Pictures paired with source code:

━━━━━━━━━━━━━━━━

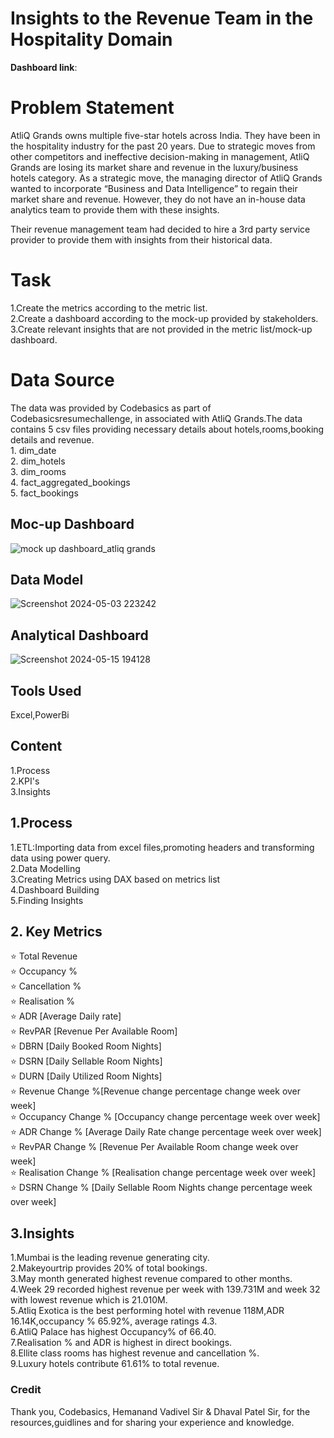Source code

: #  Insights to the Revenue Team in the Hospitality Domain

__Dashboard link__:

# Problem  Statement 
AtliQ Grands owns multiple five-star hotels across India. They have been in the hospitality industry for the past 20 years. Due to strategic moves from other competitors and ineffective decision-making in management, AtliQ Grands are losing its market share and revenue in the luxury/business hotels category. As a strategic move, the managing director of AtliQ Grands wanted to incorporate “Business and Data Intelligence” to regain their market share and revenue. However, they do not have an in-house data analytics team to provide them with these insights.

Their revenue management team had decided to hire a 3rd party service provider to provide them with insights from their historical data.   

#  Task
1.Create the metrics according to the metric list.   
2.Create a dashboard according to the mock-up provided by   stakeholders.     
3.Create relevant insights that are not provided in the metric list/mock-up dashboard.   

# Data Source   
The data was provided by Codebasics as part of Codebasicsresumechallenge, in associated with AtliQ Grands.The data contains 5 csv  files providing necessary details about hotels,rooms,booking details and revenue.   
    1. dim_date   
    2. dim_hotels  
    3. dim_rooms   
    4. fact_aggregated_bookings   
    5. fact_bookings

## Moc-up Dashboard  
![mock up dashboard_atliq grands](https://github.com/DenisM03/Power_Bi_Project---Revenue_Insights_In_Hospitality_Domain/assets/163861750/12859814-29a8-473f-b120-07f790c39970)

## Data Model 
![Screenshot 2024-05-03 223242](https://github.com/DenisM03/Power_Bi_Project---Revenue_Insights_In_Hospitality_Domain/assets/163861750/89610e3c-ae22-4635-ba15-a3e9c429e5ac)

## Analytical Dashboard   
![Screenshot 2024-05-15 194128](https://github.com/DenisM03/Power_Bi_Project---Revenue_Insights_In_Hospitality_Domain/assets/163861750/d692a561-1208-4475-9b3c-8774cc22fa13)

## Tools Used   
Excel,PowerBi 

## Content   
1.Process    
2.KPI's      
3.Insights  

## 1.Process   

1.ETL:Importing data from excel files,promoting headers and transforming data using power query.   
2.Data Modelling  
3.Creating Metrics using DAX based on metrics list   
4.Dashboard Building     
5.Finding Insights

## 2. Key Metrics  

⭐ Total Revenue      
⭐ Occupancy %      
⭐ Cancellation %   
⭐ Realisation %           
⭐ ADR [Average Daily rate]          
⭐ RevPAR [Revenue Per Available Room]    
⭐ DBRN [Daily Booked Room Nights]    
⭐ DSRN [Daily Sellable Room Nights]     
⭐ DURN [Daily Utilized Room Nights]      
⭐ Revenue Change %[Revenue change percentage change week over week]   
⭐ Occupancy Change % [Occupancy change percentage week over week]  
⭐ ADR Change % [Average Daily Rate change percentage week over week]   
⭐ RevPAR  Change % [Revenue Per Available Room change week over week]   
⭐ Realisation Change % [Realisation change percentage week over week]    
⭐ DSRN Change % [Daily Sellable Room Nights change percentage week over week]



## 3.Insights    
1.Mumbai is the leading revenue generating city.   
2.Makeyourtrip provides 20% of total bookings.   
3.May month generated highest revenue compared to other months.   
4.Week 29 recorded highest revenue per week with 139.731M and week 32 with lowest revenue which is 21.010M.   
5.Atliq Exotica is the best performing hotel with revenue 118M,ADR 16.14K,occupancy % 65.92%, average ratings 4.3.   
6.AtliQ Palace has highest Occupancy% of 66.40.   
7.Realisation % and ADR is highest in direct bookings.   
8.Ellite class rooms has highest revenue and cancellation %.   
9.Luxury hotels contribute 61.61% to total revenue.     

### Credit   
Thank you, Codebasics, Hemanand Vadivel Sir  & Dhaval Patel Sir, for the resources,guidlines and for sharing your experience and knowledge.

━━━━━━━━━━━━━━━━

**What this task involves**
Transcribe every entry above exactly. Omit all pictures.

**Solution for this task**
Source code

: #  Insights to the Revenue Team in the Hospitality Domain

__Dashboard link__:

# Problem  Statement 
AtliQ Grands owns multiple five-star hotels across India. They have been in the hospitality industry for the past 20 years. Due to strategic moves from other competitors and ineffective decision-making in management, AtliQ Grands are losing its market share and revenue in the luxury/business hotels category. As a strategic move, the managing director of AtliQ Grands wanted to incorporate “Business and Data Intelligence” to regain their market share and revenue. However, they do not have an in-house data analytics team to provide them with these insights.

Their revenue management team had decided to hire a 3rd party service provider to provide them with insights from their historical data.   

#  Task
1.Create the metrics according to the metric list.   
2.Create a dashboard according to the mock-up provided by   stakeholders.     
3.Create relevant insights that are not provided in the metric list/mock-up dashboard.   

# Data Source   
The data was provided by Codebasics as part of Codebasicsresumechallenge, in associated with AtliQ Grands.The data contains 5 csv  files providing necessary details about hotels,rooms,booking details and revenue.   
    1. dim_date   
    2. dim_hotels  
    3. dim_rooms   
    4. fact_aggregated_bookings   
    5. fact_bookings

## Moc-up Dashboard  
![mock up dashboard_atliq grands](https://github.com/DenisM03/Power_Bi_Project---Revenue_Insights_In_Hospitality_Domain/assets/163861750/12859814-29a8-473f-b120-07f790c39970)

## Data Model 
![Screenshot 2024-05-03 223242](https://github.com/DenisM03/Power_Bi_Project---Revenue_Insights_In_Hospitality_Domain/assets/163861750/89610e3c-ae22-4635-ba15-a3e9c429e5ac)

## Analytical Dashboard   
![Screenshot 2024-05-15 194128](https://github.com/DenisM03/Power_Bi_Project---Revenue_Insights_In_Hospitality_Domain/assets/163861750/d692a561-1208-4475-9b3c-8774cc22fa13)

## Tools Used   
Excel,PowerBi 

## Content   
1.Process    
2.KPI's      
3.Insights  

## 1.Process   

1.ETL:Importing data from excel files,promoting headers and transforming data using power query.   
2.Data Modelling  
3.Creating Metrics using DAX based on metrics list   
4.Dashboard Building     
5.Finding Insights

## 2. Key Metrics  

⭐ Total Revenue      
⭐ Occupancy %      
⭐ Cancellation %   
⭐ Realisation %           
⭐ ADR [Average Daily rate]          
⭐ RevPAR [Revenue Per Available Room]    
⭐ DBRN [Daily Booked Room Nights]    
⭐ DSRN [Daily Sellable Room Nights]     
⭐ DURN [Daily Utilized Room Nights]      
⭐ Revenue Change %[Revenue change percentage change week over week]   
⭐ Occupancy Change % [Occupancy change percentage week over week]  
⭐ ADR Change % [Average Daily Rate change percentage week over week]   
⭐ RevPAR  Change % [Revenue Per Available Room change week over week]   
⭐ Realisation Change % [Realisation change percentage week over week]    
⭐ DSRN Change % [Daily Sellable Room Nights change percentage week over week]



## 3.Insights    
1.Mumbai is the leading revenue generating city.   
2.Makeyourtrip provides 20% of total bookings.   
3.May month generated highest revenue compared to other months.   
4.Week 29 recorded highest revenue per week with 139.731M and week 32 with lowest revenue which is 21.010M.   
5.Atliq Exotica is the best performing hotel with revenue 118M,ADR 16.14K,occupancy % 65.92%, average ratings 4.3.   
6.AtliQ Palace has highest Occupancy% of 66.40.   
7.Realisation % and ADR is highest in direct bookings.   
8.Ellite class rooms has highest revenue and cancellation %.   
9.Luxury hotels contribute 61.61% to total revenue.     

### Credit   
Thank you, Codebasics, Hemanand Vadivel Sir  & Dhaval Patel Sir, for the resources,guidlines and for sharing your experience and knowledge.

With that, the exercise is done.